Stored data entries:
════════════════

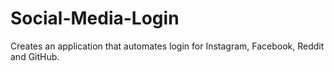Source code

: # Social-Media-Login
Creates an application that automates login for Instagram, Facebook, Reddit and GitHub.
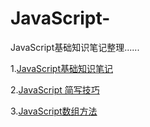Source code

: # JavaScript-
JavaScript基础知识笔记整理......

1.[JavaScript基础知识笔记](https://www.imooc.com/article/9379)

2.[JavaScript 简写技巧](https://www.imooc.com/article/21191)

3.[JavaScript数组方法](https://www.imooc.com/article/266117)
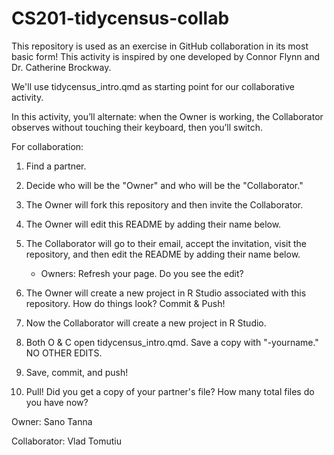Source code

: # CS201-tidycensus-collab

This repository is used as an exercise in GitHub collaboration in its most basic form!
This activity is inspired by one developed by Connor Flynn and Dr. Catherine Brockway.

We'll use tidycensus_intro.qmd as starting point for our collaborative activity.

In this activity, you’ll alternate: when the Owner is working, the Collaborator observes without touching their keyboard, then you’ll switch.

For collaboration:

1. Find a partner.
2. Decide who will be the "Owner" and who will be the "Collaborator."
3. The Owner will fork this repository and then invite the Collaborator.
4. The Owner will edit this README by adding their name below.
5. The Collaborator will go to their email, accept the invitation, visit the repository, and then edit the README by adding their name below.
    -  Owners: Refresh your page. Do you see the edit?


6. The Owner will create a new project in R Studio associated with this repository. How do things look? Commit & Push!
7. Now the Collaborator will create a new project in R Studio.
8. Both O & C open tidycensus_intro.qmd. Save a copy with "-yourname." NO OTHER EDITS.
9. Save, commit, and push!
10. Pull! Did you get a copy of your partner's file? How many total files do you have now?

Owner: Sano Tanna

Collaborator: Vlad Tomutiu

════════════════

◆ **Work item**:
Please write out all the data word for word, but keep every picture out.

◆ **Solution to this exercise**:
Source code

: # Social-Media-Login
Creates an application that automates login for Instagram, Facebook, Reddit and GitHub.
Source code

: # JavaScript-
JavaScript基础知识笔记整理......

1.[JavaScript基础知识笔记](https://www.imooc.com/article/9379)

2.[JavaScript 简写技巧](https://www.imooc.com/article/21191)

3.[JavaScript数组方法](https://www.imooc.com/article/266117)
Source code

: # CS201-tidycensus-collab

This repository is used as an exercise in GitHub collaboration in its most basic form!
This activity is inspired by one developed by Connor Flynn and Dr. Catherine Brockway.

We'll use tidycensus_intro.qmd as starting point for our collaborative activity.

In this activity, you’ll alternate: when the Owner is working, the Collaborator observes without touching their keyboard, then you’ll switch.

For collaboration:

1. Find a partner.
2. Decide who will be the "Owner" and who will be the "Collaborator."
3. The Owner will fork this repository and then invite the Collaborator.
4. The Owner will edit this README by adding their name below.
5. The Collaborator will go to their email, accept the invitation, visit the repository, and then edit the README by adding their name below.
    -  Owners: Refresh your page. Do you see the edit?


6. The Owner will create a new project in R Studio associated with this repository. How do things look? Commit & Push!
7. Now the Collaborator will create a new project in R Studio.
8. Both O & C open tidycensus_intro.qmd. Save a copy with "-yourname." NO OTHER EDITS.
9. Save, commit, and push!
10. Pull! Did you get a copy of your partner's file? How many total files do you have now?

Owner: Sano Tanna

Collaborator: Vlad Tomutiu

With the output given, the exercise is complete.